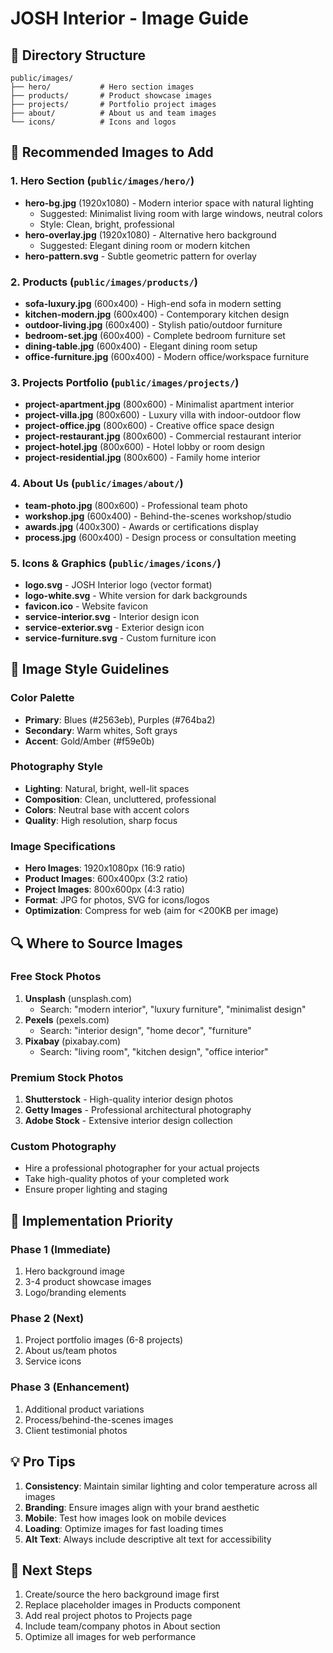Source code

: # JOSH Interior - Image Guide

## 📁 Directory Structure
```
public/images/
├── hero/           # Hero section images
├── products/       # Product showcase images
├── projects/       # Portfolio project images
├── about/          # About us and team images
└── icons/          # Icons and logos
```

## 🎨 Recommended Images to Add

### 1. Hero Section (`public/images/hero/`)
- **hero-bg.jpg** (1920x1080) - Modern interior space with natural lighting
  - Suggested: Minimalist living room with large windows, neutral colors
  - Style: Clean, bright, professional
- **hero-overlay.jpg** (1920x1080) - Alternative hero background
  - Suggested: Elegant dining room or modern kitchen
- **hero-pattern.svg** - Subtle geometric pattern for overlay

### 2. Products (`public/images/products/`)
- **sofa-luxury.jpg** (600x400) - High-end sofa in modern setting
- **kitchen-modern.jpg** (600x400) - Contemporary kitchen design
- **outdoor-living.jpg** (600x400) - Stylish patio/outdoor furniture
- **bedroom-set.jpg** (600x400) - Complete bedroom furniture set
- **dining-table.jpg** (600x400) - Elegant dining room setup
- **office-furniture.jpg** (600x400) - Modern office/workspace furniture

### 3. Projects Portfolio (`public/images/projects/`)
- **project-apartment.jpg** (800x600) - Minimalist apartment interior
- **project-villa.jpg** (800x600) - Luxury villa with indoor-outdoor flow
- **project-office.jpg** (800x600) - Creative office space design
- **project-restaurant.jpg** (800x600) - Commercial restaurant interior
- **project-hotel.jpg** (800x600) - Hotel lobby or room design
- **project-residential.jpg** (800x600) - Family home interior

### 4. About Us (`public/images/about/`)
- **team-photo.jpg** (800x600) - Professional team photo
- **workshop.jpg** (600x400) - Behind-the-scenes workshop/studio
- **awards.jpg** (400x300) - Awards or certifications display
- **process.jpg** (600x400) - Design process or consultation meeting

### 5. Icons & Graphics (`public/images/icons/`)
- **logo.svg** - JOSH Interior logo (vector format)
- **logo-white.svg** - White version for dark backgrounds
- **favicon.ico** - Website favicon
- **service-interior.svg** - Interior design icon
- **service-exterior.svg** - Exterior design icon
- **service-furniture.svg** - Custom furniture icon

## 📸 Image Style Guidelines

### Color Palette
- **Primary**: Blues (#2563eb), Purples (#764ba2)
- **Secondary**: Warm whites, Soft grays
- **Accent**: Gold/Amber (#f59e0b)

### Photography Style
- **Lighting**: Natural, bright, well-lit spaces
- **Composition**: Clean, uncluttered, professional
- **Colors**: Neutral base with accent colors
- **Quality**: High resolution, sharp focus

### Image Specifications
- **Hero Images**: 1920x1080px (16:9 ratio)
- **Product Images**: 600x400px (3:2 ratio)
- **Project Images**: 800x600px (4:3 ratio)
- **Format**: JPG for photos, SVG for icons/logos
- **Optimization**: Compress for web (aim for <200KB per image)

## 🔍 Where to Source Images

### Free Stock Photos
1. **Unsplash** (unsplash.com)
   - Search: "modern interior", "luxury furniture", "minimalist design"
2. **Pexels** (pexels.com)
   - Search: "interior design", "home decor", "furniture"
3. **Pixabay** (pixabay.com)
   - Search: "living room", "kitchen design", "office interior"

### Premium Stock Photos
1. **Shutterstock** - High-quality interior design photos
2. **Getty Images** - Professional architectural photography
3. **Adobe Stock** - Extensive interior design collection

### Custom Photography
- Hire a professional photographer for your actual projects
- Take high-quality photos of your completed work
- Ensure proper lighting and staging

## 🎯 Implementation Priority

### Phase 1 (Immediate)
1. Hero background image
2. 3-4 product showcase images
3. Logo/branding elements

### Phase 2 (Next)
1. Project portfolio images (6-8 projects)
2. About us/team photos
3. Service icons

### Phase 3 (Enhancement)
1. Additional product variations
2. Process/behind-the-scenes images
3. Client testimonial photos

## 💡 Pro Tips

1. **Consistency**: Maintain similar lighting and color temperature across all images
2. **Branding**: Ensure images align with your brand aesthetic
3. **Mobile**: Test how images look on mobile devices
4. **Loading**: Optimize images for fast loading times
5. **Alt Text**: Always include descriptive alt text for accessibility

## 🚀 Next Steps

1. Create/source the hero background image first
2. Replace placeholder images in Products component
3. Add real project photos to Projects page
4. Include team/company photos in About section
5. Optimize all images for web performance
========
_PROBLEM STATEMENT_
From the line with "3. Service icons" to the final line of the entries above, return every line exactly as written.

_TASK RESPONSE_
3. Service icons

### Phase 3 (Enhancement)
1. Additional product variations
2. Process/behind-the-scenes images
3. Client testimonial photos

## 💡 Pro Tips

1. **Consistency**: Maintain similar lighting and color temperature across all images
2. **Branding**: Ensure images align with your brand aesthetic
3. **Mobile**: Test how images look on mobile devices
4. **Loading**: Optimize images for fast loading times
5. **Alt Text**: Always include descriptive alt text for accessibility

## 🚀 Next Steps

1. Create/source the hero background image first
2. Replace placeholder images in Products component
3. Add real project photos to Projects page
4. Include team/company photos in About section
5. Optimize all images for web performance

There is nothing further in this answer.